Working with Humidity Controls
A homeowner who chooses hardwood flooring is making an investment in a floor that will last 40 years or more, and he or she should protect that investment by installing humidity controls. Tools that help the floor maintain a beautiful, trouble-free appearance.
Cracks and Separations Between Boards
Nearly every floor endures some separation between boards. In winter, when homes are heated and the air is dry, wood flooring gives up some of its moisture and therefore shrinks. When that happens, thin cracks appear between the boards. This is normal, and homeowners should be forewarned of this. It is acceptable, and customers should not be calling the installers at the first sign of cracks. Once the indoor heat goes off in the spring, and the indoor environment regains moisture, most of these cracks will close up.

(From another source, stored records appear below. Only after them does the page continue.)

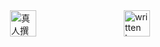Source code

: <div style="display: flex;align-items: center;justify-content: space-evenly;padding-top: 40px;">
  <img src="https://ghproxy.licardo.vip/https://raw.githubusercontent.com/L1cardo/l1cardo.github.io/blog/themes/butterfly/source/img/notbyai_cn.png" alt="真人撰写" style="height: 42px;">
  <img src="https://ghproxy.licardo.vip/https://raw.githubusercontent.com/L1cardo/l1cardo.github.io/blog/themes/butterfly/source/img/notbyai_en.png" alt="written by human" style="height: 42px;">
</div>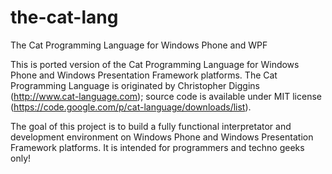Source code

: the-cat-lang
============

The Cat Programming Language for Windows Phone and WPF

This is ported version of the Cat Programming Language for Windows Phone and Windows Presentation Framework platforms.
The Cat Programming Language is originated by Christopher Diggins (http://www.cat-language.com); source code is available under MIT license (https://code.google.com/p/cat-language/downloads/list).

The goal of this project is to build a fully functional interpretator and development environment on Windows Phone and Windows Presentation Framework platforms.
It is intended for programmers and techno geeks only!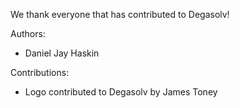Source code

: We thank everyone that has contributed to Degasolv!

Authors:
  - Daniel Jay Haskin

Contributions:
  - Logo contributed to Degasolv by James Toney
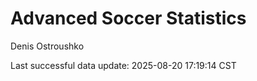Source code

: # Advanced Soccer Statistics
Denis Ostroushko

<!-- gfm -->

Last successful data update: 2025-08-20 17:19:14 CST
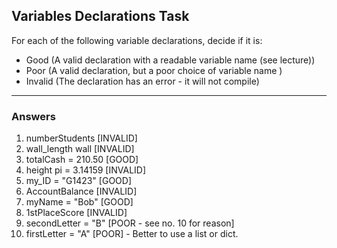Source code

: ## Variables Declarations Task
For each of the following variable declarations, decide if it is:
* Good (A valid declaration with a readable variable name (see lecture))
* Poor (A valid declaration, but a poor choice of variable name )
* Invalid (The declaration has an error - it will not compile)

---
### Answers

1. numberStudents [INVALID]
2. wall_length wall [INVALID]
3. totalCash = 210.50 [GOOD]
4. height pi = 3.14159 [INVALID]
5. my_ID = "G1423" [GOOD]
6. AccountBalance [INVALID]
7. myName = "Bob" [GOOD]
8. 1stPlaceScore [INVALID]
9. secondLetter = "B" [POOR - see no. 10 for reason]
10. firstLetter = "A" [POOR] - Better to use a list or dict.
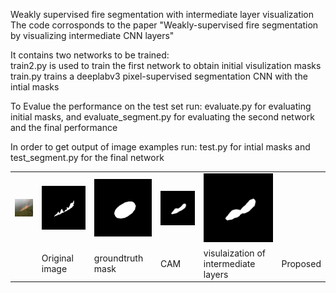 Weakly supervised fire segmentation with intermediate layer visualization
<br />
The code corrosponds to the paper "Weakly-supervised fire segmentation by visualizing intermediate CNN layers" 


It contains two networks to be trained: 
<br />
train2.py is used to train the first network to obtain initial visulization masks <br />
train.py trains a deeplabv3 pixel-supervised segmentation CNN with the intial masks

  
To Evalue the performance on the test set run: evaluate.py for evaluating initial masks, and evaluate_segment.py for evaluating the second network and the final performance


In order to get output of image examples run: test.py for intial masks and test_segment.py for the final network

<table>
  <td><img src='https://github.com/mnl12/Weakly_supervised_fire_segmentation/blob/main/images/019.png' width=150></td>
  <td><img src='https://github.com/mnl12/Weakly_supervised_fire_segmentation/blob/main/images/019_mask.png' width=150></td>
  <td><img src='https://github.com/mnl12/Weakly_supervised_fire_segmentation/blob/main/images/cam_019.png' width=150></td>
  <td><img src='https://github.com/mnl12/Weakly_supervised_fire_segmentation/blob/main/images/vis_019.png' width=150></td>
  <td><img src='https://github.com/mnl12/Weakly_supervised_fire_segmentation/blob/main/images/segment_019_1.png' width=150></td></tr>
  <tr><td></td>
    <td>Original image</td>
    <td>groundtruth mask</td>
    <td>CAM</td>
    <td>visulaization of intermediate layers</td>
    <td>Proposed</td>
  </tr>
 </table>
  



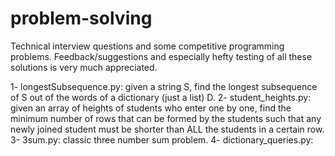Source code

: # problem-solving
Technical interview questions and some competitive programming problems.
Feedback/suggestions and especially hefty testing of all these solutions is very much appreciated.

1- longestSubsequence.py: given a string S, find the longest subsequence of S out of the words of a dictionary (just a list) D.
2- student_heights.py: given an array of heights of students who enter one by one, find the minimum number of rows that can be formed by the students such that any newly joined student must be shorter than ALL the students in a certain row.
3- 3sum.py: classic three number sum problem.
4- dictionary_queries.py: 
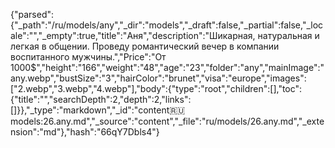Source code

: {"parsed":{"_path":"/ru/models/any","_dir":"models","_draft":false,"_partial":false,"_locale":"","_empty":true,"title":"Аня","description":"Шикарная, натуральная и легкая в общении. Проведу романтический вечер в компании воспитанного мужчины.","Price":"От 1000$","height":"166","weight":"48","age":"23","folder":"any","mainImage":"any.webp","bustSize":"3","hairColor":"brunet","visa":"europe","images":["2.webp","3.webp","4.webp"],"body":{"type":"root","children":[],"toc":{"title":"","searchDepth":2,"depth":2,"links":[]}},"_type":"markdown","_id":"content:ru:models:26.any.md","_source":"content","_file":"ru/models/26.any.md","_extension":"md"},"hash":"66qY7Dbls4"}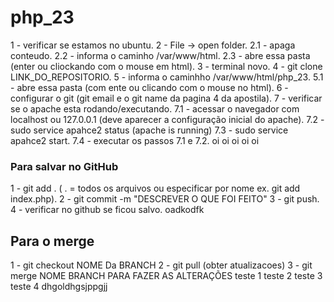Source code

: # php_23
1 - verificar se estamos no ubuntu.
2 - File -> open folder.
2.1 - apaga conteudo.
2.2 - informa o caminho /var/www/html.
2.3 - abre essa pasta (enter ou cliockando com o mouse em html).
3 - terminal novo.
4 - git clone LINK_DO_REPOSITORIO.
5 - informa o caminhho /var/www/html/php_23.
5.1 - abre essa pasta (com ente ou clicando com o mouse no html).
6 - configurar o git (git email e o git name da pagina 4 da apostila).
7 - verificar se o apache esta rodando/executando.
7.1 - acessar o navegador com localhost ou 127.0.0.1 (deve aparecer a configuração inicial do apache).
7.2 - sudo service apahce2 status (apache is running)
7.3 - sudo service apahce2 start.
7.4 - executar os passos 7.1 e 7.2.
 oi 
 oi
 oi
 oi
 oi
 ### Para salvar no GitHub 
 1 - git add . ( . = todos os arquivos ou especificar por nome ex. git add index.php).
 2 - git commit -m  "DESCREVER O QUE FOI FEITO"
 3 - git push.
 4 - verificar no github se ficou salvo.
oadkodfk
 ## Para o merge 
 1 - git checkout NOME Da BRANCH
 2 - git pull (obter atualizacoes)
 3 - git merge NOME BRANCH PARA FAZER AS ALTERAÇÕES 
 teste 1 
 teste 2
 teste 3
 teste 4
dhgoldhgsjppgjj
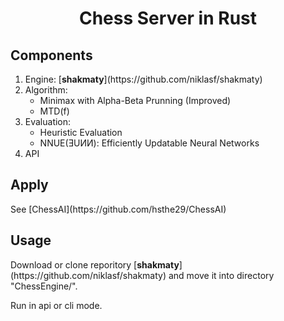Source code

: <h1 style="text-align: center;">Chess Server in Rust</h1>

<h2>Components</h2>
<ol>
    <li>Engine: [<b>shakmaty</b>](https://github.com/niklasf/shakmaty)</li>
    <li>Algorithm:
        <ul>
            <li>Minimax with Alpha-Beta Prunning (Improved)</li>
            <li>MTD(f)</li>
        </ul>
    </li>
    <li>Evaluation:
        <ul>
            <li>Heuristic Evaluation</li>
            <li>NNUE(ƎUИИ): Efficiently Updatable Neural Networks</li>
        </ul>
    </li>
    <li>API</li>
</ol>

<h2>Apply</h2>
See [ChessAI](https://github.com/hsthe29/ChessAI)

<h2>Usage</h2>
Download or clone reporitory [<b>shakmaty</b>](https://github.com/niklasf/shakmaty) and move it into directory "ChessEngine/".

Run in api or cli mode.

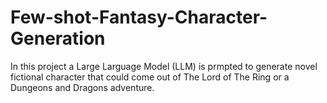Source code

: # Few-shot-Fantasy-Character-Generation
In this project a Large Larguage Model (LLM) is prmpted to generate novel fictional character that could come out of The Lord of The Ring or a Dungeons and Dragons adventure.
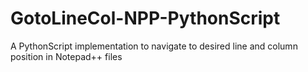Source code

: # GotoLineCol-NPP-PythonScript
A PythonScript implementation to navigate to desired line and column position in Notepad++ files
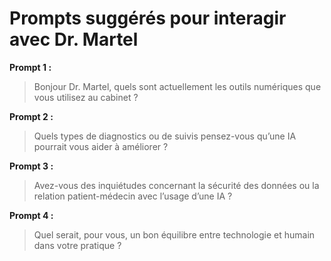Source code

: # Prompts suggérés pour interagir avec Dr. Martel

**Prompt 1 :**
> Bonjour Dr. Martel, quels sont actuellement les outils numériques que vous utilisez au cabinet ?

**Prompt 2 :**
> Quels types de diagnostics ou de suivis pensez-vous qu’une IA pourrait vous aider à améliorer ?

**Prompt 3 :**
> Avez-vous des inquiétudes concernant la sécurité des données ou la relation patient-médecin avec l’usage d’une IA ?

**Prompt 4 :**
> Quel serait, pour vous, un bon équilibre entre technologie et humain dans votre pratique ?
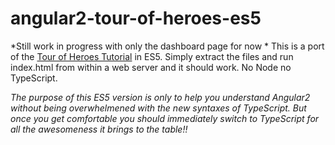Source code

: # angular2-tour-of-heroes-es5

*Still work in progress with only the dashboard page for now *
This is a port of the [Tour of Heroes Tutorial](https://angular.io/docs/ts/latest/tutorial/)  in ES5.
Simply extract the files and run index.html from within a web server and it should work.
No Node no TypeScript.

*The purpose of this ES5 version is only to help you understand Angular2 without being overwhelmened with the new syntaxes of TypeScript. 
But once you get comfortable you should immediately switch to TypeScript for all the awesomeness it brings to the table!!*
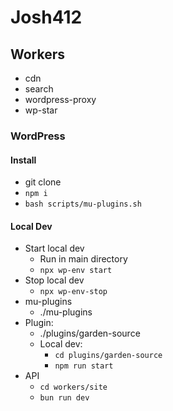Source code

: # Josh412


## Workers

- cdn
- search
- wordpress-proxy
- wp-star


### WordPress

#### Install

- git clone
- `npm i`
- `bash scripts/mu-plugins.sh`
#### Local Dev

- Start local dev
    - Run in main directory
    - `npx wp-env start`
- Stop local dev
    - `npx wp-env-stop`
- mu-plugins
    - ./mu-plugins
- Plugin:
    - ./plugins/garden-source
    - Local dev:
        - `cd plugins/garden-source`
        - `npm run start`
- API
    - `cd workers/site`
    - `bun run dev`
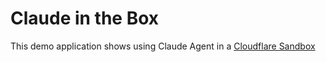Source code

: # Claude in the Box

This demo application shows using Claude Agent in a [Cloudflare Sandbox](https://sandbox.cloudflare.com)


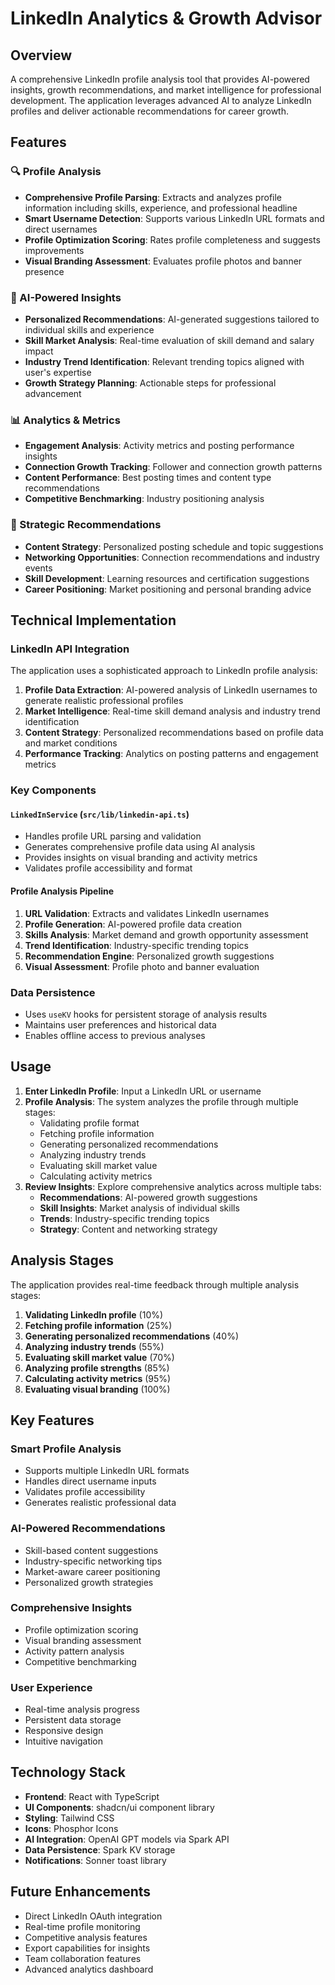 # LinkedIn Analytics & Growth Advisor

## Overview

A comprehensive LinkedIn profile analysis tool that provides AI-powered insights, growth recommendations, and market intelligence for professional development. The application leverages advanced AI to analyze LinkedIn profiles and deliver actionable recommendations for career growth.

## Features

### 🔍 Profile Analysis
- **Comprehensive Profile Parsing**: Extracts and analyzes profile information including skills, experience, and professional headline
- **Smart Username Detection**: Supports various LinkedIn URL formats and direct usernames
- **Profile Optimization Scoring**: Rates profile completeness and suggests improvements
- **Visual Branding Assessment**: Evaluates profile photos and banner presence

### 🧠 AI-Powered Insights
- **Personalized Recommendations**: AI-generated suggestions tailored to individual skills and experience
- **Skill Market Analysis**: Real-time evaluation of skill demand and salary impact
- **Industry Trend Identification**: Relevant trending topics aligned with user's expertise
- **Growth Strategy Planning**: Actionable steps for professional advancement

### 📊 Analytics & Metrics
- **Engagement Analysis**: Activity metrics and posting performance insights
- **Connection Growth Tracking**: Follower and connection growth patterns
- **Content Performance**: Best posting times and content type recommendations
- **Competitive Benchmarking**: Industry positioning analysis

### 🎯 Strategic Recommendations
- **Content Strategy**: Personalized posting schedule and topic suggestions
- **Networking Opportunities**: Connection recommendations and industry events
- **Skill Development**: Learning resources and certification suggestions
- **Career Positioning**: Market positioning and personal branding advice

## Technical Implementation

### LinkedIn API Integration
The application uses a sophisticated approach to LinkedIn profile analysis:

1. **Profile Data Extraction**: AI-powered analysis of LinkedIn usernames to generate realistic professional profiles
2. **Market Intelligence**: Real-time skill demand analysis and industry trend identification  
3. **Content Strategy**: Personalized recommendations based on profile data and market conditions
4. **Performance Tracking**: Analytics on posting patterns and engagement metrics

### Key Components

#### `LinkedInService` (`src/lib/linkedin-api.ts`)
- Handles profile URL parsing and validation
- Generates comprehensive profile data using AI analysis
- Provides insights on visual branding and activity metrics
- Validates profile accessibility and format

#### Profile Analysis Pipeline
1. **URL Validation**: Extracts and validates LinkedIn usernames
2. **Profile Generation**: AI-powered profile data creation
3. **Skills Analysis**: Market demand and growth opportunity assessment
4. **Trend Identification**: Industry-specific trending topics
5. **Recommendation Engine**: Personalized growth suggestions
6. **Visual Assessment**: Profile photo and banner evaluation

### Data Persistence
- Uses `useKV` hooks for persistent storage of analysis results
- Maintains user preferences and historical data
- Enables offline access to previous analyses

## Usage

1. **Enter LinkedIn Profile**: Input a LinkedIn URL or username
2. **Profile Analysis**: The system analyzes the profile through multiple stages:
   - Validating profile format
   - Fetching profile information
   - Generating personalized recommendations
   - Analyzing industry trends
   - Evaluating skill market value
   - Calculating activity metrics
3. **Review Insights**: Explore comprehensive analytics across multiple tabs:
   - **Recommendations**: AI-powered growth suggestions
   - **Skill Insights**: Market analysis of individual skills
   - **Trends**: Industry-specific trending topics
   - **Strategy**: Content and networking strategy

## Analysis Stages

The application provides real-time feedback through multiple analysis stages:

1. **Validating LinkedIn profile** (10%)
2. **Fetching profile information** (25%)
3. **Generating personalized recommendations** (40%)
4. **Analyzing industry trends** (55%)
5. **Evaluating skill market value** (70%)
6. **Analyzing profile strengths** (85%)
7. **Calculating activity metrics** (95%)
8. **Evaluating visual branding** (100%)

## Key Features

### Smart Profile Analysis
- Supports multiple LinkedIn URL formats
- Handles direct username inputs
- Validates profile accessibility
- Generates realistic professional data

### AI-Powered Recommendations
- Skill-based content suggestions
- Industry-specific networking tips
- Market-aware career positioning
- Personalized growth strategies

### Comprehensive Insights
- Profile optimization scoring
- Visual branding assessment
- Activity pattern analysis
- Competitive benchmarking

### User Experience
- Real-time analysis progress
- Persistent data storage
- Responsive design
- Intuitive navigation

## Technology Stack

- **Frontend**: React with TypeScript
- **UI Components**: shadcn/ui component library
- **Styling**: Tailwind CSS
- **Icons**: Phosphor Icons
- **AI Integration**: OpenAI GPT models via Spark API
- **Data Persistence**: Spark KV storage
- **Notifications**: Sonner toast library

## Future Enhancements

- Direct LinkedIn OAuth integration
- Real-time profile monitoring
- Competitive analysis features
- Export capabilities for insights
- Team collaboration features
- Advanced analytics dashboard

Cracks in the winter, in the drier months, may easily develop to the thickness of a dime (1/32″) for solid 2-1/4″ wide strip oak floors. Floors with light stained woods and naturally light woods, like maple, tend to show cracks more than darker, wood-tone finished floors.
The cure for cracks? Homeowners should add moisture to the air during dry periods. It is their choice; live with the cracks and wait until spring, or else add humidity by opening the dishwasher after a rinse cycle, switching off the bathroom fan or hanging laundry to dry in the basement near the furnace. Better yet, install a humidifier in the furnace or an exterior air vent for the furnace burner.
Cupping and Crowning
“Cupping” and “Crowning” are common complaints that develop with high humidity. Both problems occur across the width of the flooring material.
Cupping is when the edges of a board are high and its center is lower. It can occur after water spills onto the floor and is absorbed by the wood, but high humidity is more often the cause. If the wood expands significantly, compression set can result as boards are crushed together, deforming the boards at the edges.
Cupping is caused by a moisture imbalance through the thickness of the wood. The wood is wetter on the bottom of the board than on the top. The moisture imbalance can be proven by taking moisture meter readings at different pin depths.
The first step in repairing a cupped floor is to identify and eliminate the moisture source.